Extracted records

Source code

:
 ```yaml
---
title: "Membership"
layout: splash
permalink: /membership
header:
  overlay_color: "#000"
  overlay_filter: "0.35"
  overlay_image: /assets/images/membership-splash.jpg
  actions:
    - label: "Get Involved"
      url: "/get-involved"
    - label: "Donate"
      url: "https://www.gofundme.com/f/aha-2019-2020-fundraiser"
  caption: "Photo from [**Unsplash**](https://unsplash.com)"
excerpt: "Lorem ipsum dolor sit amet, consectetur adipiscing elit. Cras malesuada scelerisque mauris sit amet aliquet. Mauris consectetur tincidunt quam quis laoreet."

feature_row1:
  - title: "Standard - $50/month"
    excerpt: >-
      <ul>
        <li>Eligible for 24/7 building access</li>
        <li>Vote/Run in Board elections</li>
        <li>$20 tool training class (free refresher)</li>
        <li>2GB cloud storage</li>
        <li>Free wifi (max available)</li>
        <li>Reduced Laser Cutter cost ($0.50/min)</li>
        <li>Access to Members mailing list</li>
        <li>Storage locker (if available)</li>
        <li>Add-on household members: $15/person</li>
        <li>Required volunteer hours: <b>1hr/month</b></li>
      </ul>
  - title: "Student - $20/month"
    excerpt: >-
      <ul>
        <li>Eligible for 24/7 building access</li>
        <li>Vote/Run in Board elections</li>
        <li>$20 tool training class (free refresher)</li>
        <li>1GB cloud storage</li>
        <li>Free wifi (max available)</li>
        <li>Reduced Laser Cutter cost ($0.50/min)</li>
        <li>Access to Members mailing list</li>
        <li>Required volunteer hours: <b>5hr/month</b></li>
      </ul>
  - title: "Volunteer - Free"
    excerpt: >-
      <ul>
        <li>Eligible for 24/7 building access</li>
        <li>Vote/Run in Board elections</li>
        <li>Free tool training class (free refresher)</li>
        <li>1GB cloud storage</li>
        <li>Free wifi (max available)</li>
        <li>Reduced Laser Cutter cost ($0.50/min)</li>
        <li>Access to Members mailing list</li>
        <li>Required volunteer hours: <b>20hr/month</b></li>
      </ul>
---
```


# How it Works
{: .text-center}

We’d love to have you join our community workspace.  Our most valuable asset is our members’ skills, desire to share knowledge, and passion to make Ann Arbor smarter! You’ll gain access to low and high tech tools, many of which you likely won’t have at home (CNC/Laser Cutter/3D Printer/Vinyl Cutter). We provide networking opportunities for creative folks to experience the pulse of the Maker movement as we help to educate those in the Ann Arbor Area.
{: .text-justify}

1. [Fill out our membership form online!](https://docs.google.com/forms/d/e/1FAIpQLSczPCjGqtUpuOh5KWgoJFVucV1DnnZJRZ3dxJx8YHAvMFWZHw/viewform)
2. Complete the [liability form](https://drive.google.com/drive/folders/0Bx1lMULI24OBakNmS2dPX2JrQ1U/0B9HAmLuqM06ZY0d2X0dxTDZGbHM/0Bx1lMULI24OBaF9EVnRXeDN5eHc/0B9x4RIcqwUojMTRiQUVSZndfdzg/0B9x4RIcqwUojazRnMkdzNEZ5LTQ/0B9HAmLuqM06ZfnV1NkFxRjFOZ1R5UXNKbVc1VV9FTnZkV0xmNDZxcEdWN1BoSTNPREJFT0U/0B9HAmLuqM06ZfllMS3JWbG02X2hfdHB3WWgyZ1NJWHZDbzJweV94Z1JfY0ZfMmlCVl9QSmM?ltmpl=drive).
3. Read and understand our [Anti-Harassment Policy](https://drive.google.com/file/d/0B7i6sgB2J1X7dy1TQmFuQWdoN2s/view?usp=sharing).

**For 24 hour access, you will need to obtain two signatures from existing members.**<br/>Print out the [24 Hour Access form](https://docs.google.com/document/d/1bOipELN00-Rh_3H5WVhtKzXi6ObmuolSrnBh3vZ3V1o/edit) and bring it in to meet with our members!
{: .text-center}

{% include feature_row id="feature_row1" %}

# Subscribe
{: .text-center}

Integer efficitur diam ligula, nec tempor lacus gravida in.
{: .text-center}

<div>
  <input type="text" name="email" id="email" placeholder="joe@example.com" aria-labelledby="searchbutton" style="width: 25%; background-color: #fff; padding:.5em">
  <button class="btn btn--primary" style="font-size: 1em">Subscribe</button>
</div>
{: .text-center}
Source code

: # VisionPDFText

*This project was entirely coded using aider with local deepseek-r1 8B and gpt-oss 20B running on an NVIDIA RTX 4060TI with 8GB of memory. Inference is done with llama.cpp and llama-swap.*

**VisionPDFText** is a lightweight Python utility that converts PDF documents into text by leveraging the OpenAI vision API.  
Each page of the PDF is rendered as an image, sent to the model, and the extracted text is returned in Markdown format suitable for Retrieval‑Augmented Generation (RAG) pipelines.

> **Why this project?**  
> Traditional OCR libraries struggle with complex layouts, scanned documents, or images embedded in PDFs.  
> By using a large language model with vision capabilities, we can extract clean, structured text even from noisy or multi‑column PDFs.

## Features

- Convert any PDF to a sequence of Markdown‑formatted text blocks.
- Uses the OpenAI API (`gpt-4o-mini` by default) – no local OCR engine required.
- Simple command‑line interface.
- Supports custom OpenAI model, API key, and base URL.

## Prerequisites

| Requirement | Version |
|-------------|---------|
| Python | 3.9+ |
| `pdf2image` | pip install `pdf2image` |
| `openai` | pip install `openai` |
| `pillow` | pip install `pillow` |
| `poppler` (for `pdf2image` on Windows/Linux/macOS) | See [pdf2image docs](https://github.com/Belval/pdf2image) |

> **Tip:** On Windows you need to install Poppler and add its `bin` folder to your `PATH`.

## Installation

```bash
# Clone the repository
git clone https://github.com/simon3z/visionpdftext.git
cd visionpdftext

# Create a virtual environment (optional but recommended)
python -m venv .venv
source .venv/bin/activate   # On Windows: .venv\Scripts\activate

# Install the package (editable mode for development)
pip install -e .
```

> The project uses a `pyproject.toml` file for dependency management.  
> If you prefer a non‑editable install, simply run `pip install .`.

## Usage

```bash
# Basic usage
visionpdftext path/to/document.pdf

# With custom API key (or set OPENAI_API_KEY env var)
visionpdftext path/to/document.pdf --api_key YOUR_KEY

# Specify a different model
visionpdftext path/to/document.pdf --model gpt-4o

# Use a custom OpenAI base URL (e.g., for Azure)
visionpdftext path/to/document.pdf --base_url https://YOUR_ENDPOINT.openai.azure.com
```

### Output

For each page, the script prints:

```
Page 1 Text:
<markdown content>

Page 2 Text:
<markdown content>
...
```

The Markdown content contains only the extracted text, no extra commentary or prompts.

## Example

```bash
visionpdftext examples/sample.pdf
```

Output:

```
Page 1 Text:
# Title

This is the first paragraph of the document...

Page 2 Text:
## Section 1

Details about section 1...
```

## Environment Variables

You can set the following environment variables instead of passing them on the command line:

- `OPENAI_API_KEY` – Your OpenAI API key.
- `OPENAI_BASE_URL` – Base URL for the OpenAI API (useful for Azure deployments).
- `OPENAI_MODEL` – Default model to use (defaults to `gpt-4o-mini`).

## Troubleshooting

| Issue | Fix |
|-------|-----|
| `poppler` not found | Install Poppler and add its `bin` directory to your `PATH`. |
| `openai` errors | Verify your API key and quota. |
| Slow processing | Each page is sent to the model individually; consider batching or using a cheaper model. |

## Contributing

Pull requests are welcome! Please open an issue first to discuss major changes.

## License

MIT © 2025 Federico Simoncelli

▶ **Exercise**: Return every entry exactly; no line may be missing.

▶ **Solution to the exercise**:
Source code

:
 ```yaml
---
title: "Membership"
layout: splash
permalink: /membership
header:
  overlay_color: "#000"
  overlay_filter: "0.35"
  overlay_image: /assets/images/membership-splash.jpg
  actions:
    - label: "Get Involved"
      url: "/get-involved"
    - label: "Donate"
      url: "https://www.gofundme.com/f/aha-2019-2020-fundraiser"
  caption: "Photo from [**Unsplash**](https://unsplash.com)"
excerpt: "Lorem ipsum dolor sit amet, consectetur adipiscing elit. Cras malesuada scelerisque mauris sit amet aliquet. Mauris consectetur tincidunt quam quis laoreet."

feature_row1:
  - title: "Standard - $50/month"
    excerpt: >-
      <ul>
        <li>Eligible for 24/7 building access</li>
        <li>Vote/Run in Board elections</li>
        <li>$20 tool training class (free refresher)</li>
        <li>2GB cloud storage</li>
        <li>Free wifi (max available)</li>
        <li>Reduced Laser Cutter cost ($0.50/min)</li>
        <li>Access to Members mailing list</li>
        <li>Storage locker (if available)</li>
        <li>Add-on household members: $15/person</li>
        <li>Required volunteer hours: <b>1hr/month</b></li>
      </ul>
  - title: "Student - $20/month"
    excerpt: >-
      <ul>
        <li>Eligible for 24/7 building access</li>
        <li>Vote/Run in Board elections</li>
        <li>$20 tool training class (free refresher)</li>
        <li>1GB cloud storage</li>
        <li>Free wifi (max available)</li>
        <li>Reduced Laser Cutter cost ($0.50/min)</li>
        <li>Access to Members mailing list</li>
        <li>Required volunteer hours: <b>5hr/month</b></li>
      </ul>
  - title: "Volunteer - Free"
    excerpt: >-
      <ul>
        <li>Eligible for 24/7 building access</li>
        <li>Vote/Run in Board elections</li>
        <li>Free tool training class (free refresher)</li>
        <li>1GB cloud storage</li>
        <li>Free wifi (max available)</li>
        <li>Reduced Laser Cutter cost ($0.50/min)</li>
        <li>Access to Members mailing list</li>
        <li>Required volunteer hours: <b>20hr/month</b></li>
      </ul>
---
```


# How it Works
{: .text-center}

We’d love to have you join our community workspace.  Our most valuable asset is our members’ skills, desire to share knowledge, and passion to make Ann Arbor smarter! You’ll gain access to low and high tech tools, many of which you likely won’t have at home (CNC/Laser Cutter/3D Printer/Vinyl Cutter). We provide networking opportunities for creative folks to experience the pulse of the Maker movement as we help to educate those in the Ann Arbor Area.
{: .text-justify}

1. [Fill out our membership form online!](https://docs.google.com/forms/d/e/1FAIpQLSczPCjGqtUpuOh5KWgoJFVucV1DnnZJRZ3dxJx8YHAvMFWZHw/viewform)
2. Complete the [liability form](https://drive.google.com/drive/folders/0Bx1lMULI24OBakNmS2dPX2JrQ1U/0B9HAmLuqM06ZY0d2X0dxTDZGbHM/0Bx1lMULI24OBaF9EVnRXeDN5eHc/0B9x4RIcqwUojMTRiQUVSZndfdzg/0B9x4RIcqwUojazRnMkdzNEZ5LTQ/0B9HAmLuqM06ZfnV1NkFxRjFOZ1R5UXNKbVc1VV9FTnZkV0xmNDZxcEdWN1BoSTNPREJFT0U/0B9HAmLuqM06ZfllMS3JWbG02X2hfdHB3WWgyZ1NJWHZDbzJweV94Z1JfY0ZfMmlCVl9QSmM?ltmpl=drive).
3. Read and understand our [Anti-Harassment Policy](https://drive.google.com/file/d/0B7i6sgB2J1X7dy1TQmFuQWdoN2s/view?usp=sharing).

**For 24 hour access, you will need to obtain two signatures from existing members.**<br/>Print out the [24 Hour Access form](https://docs.google.com/document/d/1bOipELN00-Rh_3H5WVhtKzXi6ObmuolSrnBh3vZ3V1o/edit) and bring it in to meet with our members!
{: .text-center}

{% include feature_row id="feature_row1" %}

# Subscribe
{: .text-center}

Integer efficitur diam ligula, nec tempor lacus gravida in.
{: .text-center}

<div>
  <input type="text" name="email" id="email" placeholder="joe@example.com" aria-labelledby="searchbutton" style="width: 25%; background-color: #fff; padding:.5em">
  <button class="btn btn--primary" style="font-size: 1em">Subscribe</button>
</div>
{: .text-center}
Source code

: # VisionPDFText

*This project was entirely coded using aider with local deepseek-r1 8B and gpt-oss 20B running on an NVIDIA RTX 4060TI with 8GB of memory. Inference is done with llama.cpp and llama-swap.*

**VisionPDFText** is a lightweight Python utility that converts PDF documents into text by leveraging the OpenAI vision API.  
Each page of the PDF is rendered as an image, sent to the model, and the extracted text is returned in Markdown format suitable for Retrieval‑Augmented Generation (RAG) pipelines.

> **Why this project?**  
> Traditional OCR libraries struggle with complex layouts, scanned documents, or images embedded in PDFs.  
> By using a large language model with vision capabilities, we can extract clean, structured text even from noisy or multi‑column PDFs.

## Features

- Convert any PDF to a sequence of Markdown‑formatted text blocks.
- Uses the OpenAI API (`gpt-4o-mini` by default) – no local OCR engine required.
- Simple command‑line interface.
- Supports custom OpenAI model, API key, and base URL.

## Prerequisites

| Requirement | Version |
|-------------|---------|
| Python | 3.9+ |
| `pdf2image` | pip install `pdf2image` |
| `openai` | pip install `openai` |
| `pillow` | pip install `pillow` |
| `poppler` (for `pdf2image` on Windows/Linux/macOS) | See [pdf2image docs](https://github.com/Belval/pdf2image) |

> **Tip:** On Windows you need to install Poppler and add its `bin` folder to your `PATH`.

## Installation

```bash
# Clone the repository
git clone https://github.com/simon3z/visionpdftext.git
cd visionpdftext

# Create a virtual environment (optional but recommended)
python -m venv .venv
source .venv/bin/activate   # On Windows: .venv\Scripts\activate

# Install the package (editable mode for development)
pip install -e .
```

> The project uses a `pyproject.toml` file for dependency management.  
> If you prefer a non‑editable install, simply run `pip install .`.

## Usage

```bash
# Basic usage
visionpdftext path/to/document.pdf

# With custom API key (or set OPENAI_API_KEY env var)
visionpdftext path/to/document.pdf --api_key YOUR_KEY

# Specify a different model
visionpdftext path/to/document.pdf --model gpt-4o

# Use a custom OpenAI base URL (e.g., for Azure)
visionpdftext path/to/document.pdf --base_url https://YOUR_ENDPOINT.openai.azure.com
```

### Output

For each page, the script prints:

```
Page 1 Text:
<markdown content>

Page 2 Text:
<markdown content>
...
```

The Markdown content contains only the extracted text, no extra commentary or prompts.

## Example

```bash
visionpdftext examples/sample.pdf
```

Output:

```
Page 1 Text:
# Title

This is the first paragraph of the document...

Page 2 Text:
## Section 1

Details about section 1...
```

## Environment Variables

You can set the following environment variables instead of passing them on the command line:

- `OPENAI_API_KEY` – Your OpenAI API key.
- `OPENAI_BASE_URL` – Base URL for the OpenAI API (useful for Azure deployments).
- `OPENAI_MODEL` – Default model to use (defaults to `gpt-4o-mini`).

## Troubleshooting

| Issue | Fix |
|-------|-----|
| `poppler` not found | Install Poppler and add its `bin` directory to your `PATH`. |
| `openai` errors | Verify your API key and quota. |
| Slow processing | Each page is sent to the model individually; consider batching or using a cheaper model. |

## Contributing

Pull requests are welcome! Please open an issue first to discuss major changes.

## License

MIT © 2025 Federico Simoncelli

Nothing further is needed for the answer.